I once read somewhere that any and all bible translations are by default someones interpretation as to what the text is truly saying. Anyone who can speak, read, and write more than one language can attest to this. Depending on the language two people can hear the same phrase and translate (interpret) it differently. A good place to see this in black and white is to go to this site. The site is an online parallel bible where you can read a text or verses of scripture in various available translations.

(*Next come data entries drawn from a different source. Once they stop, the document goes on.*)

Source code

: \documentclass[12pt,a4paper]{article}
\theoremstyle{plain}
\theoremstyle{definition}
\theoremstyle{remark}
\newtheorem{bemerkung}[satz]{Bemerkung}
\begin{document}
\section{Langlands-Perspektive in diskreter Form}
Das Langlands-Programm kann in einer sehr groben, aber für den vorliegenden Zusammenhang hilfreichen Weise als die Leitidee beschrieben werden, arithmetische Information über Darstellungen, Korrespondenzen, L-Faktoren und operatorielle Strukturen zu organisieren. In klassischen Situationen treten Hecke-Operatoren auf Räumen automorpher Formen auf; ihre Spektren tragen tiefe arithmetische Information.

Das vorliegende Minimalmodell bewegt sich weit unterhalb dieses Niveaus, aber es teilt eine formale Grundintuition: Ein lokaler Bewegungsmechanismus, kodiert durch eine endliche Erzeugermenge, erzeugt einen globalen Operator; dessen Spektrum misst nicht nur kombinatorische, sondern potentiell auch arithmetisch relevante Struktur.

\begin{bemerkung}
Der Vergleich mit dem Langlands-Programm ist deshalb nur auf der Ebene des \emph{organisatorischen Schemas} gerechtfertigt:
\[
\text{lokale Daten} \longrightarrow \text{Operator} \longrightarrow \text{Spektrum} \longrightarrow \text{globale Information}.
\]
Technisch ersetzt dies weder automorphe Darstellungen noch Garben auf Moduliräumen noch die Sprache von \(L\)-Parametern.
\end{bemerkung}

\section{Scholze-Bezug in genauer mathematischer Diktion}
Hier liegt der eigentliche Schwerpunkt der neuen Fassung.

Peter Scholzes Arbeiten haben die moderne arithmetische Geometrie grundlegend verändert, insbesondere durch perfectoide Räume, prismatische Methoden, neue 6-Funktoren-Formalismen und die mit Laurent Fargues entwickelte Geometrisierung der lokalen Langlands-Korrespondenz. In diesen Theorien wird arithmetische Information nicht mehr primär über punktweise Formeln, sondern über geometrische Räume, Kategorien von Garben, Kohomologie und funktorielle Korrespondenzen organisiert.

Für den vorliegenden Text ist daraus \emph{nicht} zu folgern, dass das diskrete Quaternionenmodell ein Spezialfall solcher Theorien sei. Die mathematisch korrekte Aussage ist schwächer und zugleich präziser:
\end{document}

The fact that we don't have any original texts of any of the books of the bible, the difficulty involved in making copies of those texts by hand and the high margin for human error, interpretation, and translation errors, makes me believe that the bible is not and simply cannot be the word of any god. Even the most careful interpretation that takes into consideration the time the text is written and what was going on at that time, the culture from which the tales and the texts were produced etc. Does not make the bible error free or inerrant and infallible as some bone headed literalist like to state.

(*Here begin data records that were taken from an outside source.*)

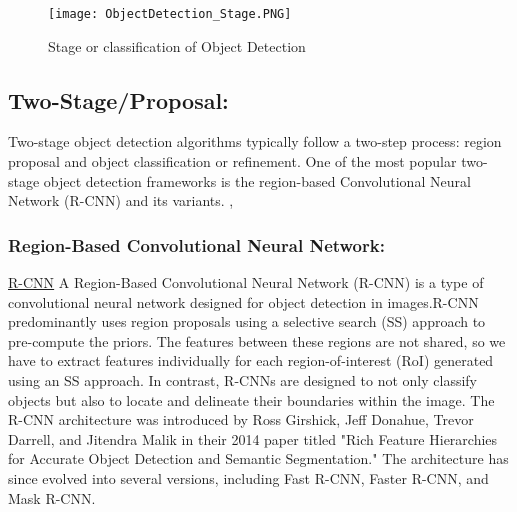 \begin{figure}[H]
    \centering
    \texttt{[image: ObjectDetection\_Stage.PNG]}
    \caption{Stage  or classification of Object Detection}
    \label{fig:Stage of Object Detection}
\end{figure}

\subsection{Two-Stage/Proposal: }
  Two-stage object detection algorithms typically follow a two-step process: region proposal and object classification or refinement. One of the most popular two-stage object detection frameworks is the region-based Convolutional Neural Network (R-CNN) and its variants. \cite{du2020overview}, \cite{ansari2020building}
\subsubsection{Region-Based Convolutional Neural Network: } \underline{\textcolor{blue}{\href{https://arxiv.org/pdf/1311.2524.pdf}{R-CNN}}}
 A Region-Based Convolutional Neural Network (R-CNN) is a type of convolutional neural network designed for object detection in images.R-CNN predominantly uses region proposals using a selective search (SS) approach to pre-compute the priors. The features between these regions are not shared, so we have to extract features individually for each region-of-interest (RoI) generated using an SS approach. In contrast, R-CNNs are designed to not only classify objects but also to locate and delineate their boundaries within the image.
The R-CNN architecture was introduced by Ross Girshick, Jeff Donahue, Trevor Darrell, and Jitendra Malik in their 2014 paper titled "Rich Feature Hierarchies for Accurate Object Detection and Semantic Segmentation." The architecture has since evolved into several versions, including Fast R-CNN, Faster R-CNN, and Mask R-CNN.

  1. @Robert Hagedorn,I've actually read this before and I simply don't buy it. Besides what does that have to do with this post? Besides that fact that it is just another ludicrous interpretation of the sin of Adam and Eve supposedly according to Saint Augustine's Exegesis spoiler alert everyone! They had anal sex! The two trees represent the sexual organ and the anus one for procreation and one for pleasure which was strictly forbidden. Contrary to your initial post this is a perfect example of reading into the text what is simply not there. Thank you for your cooperation lol.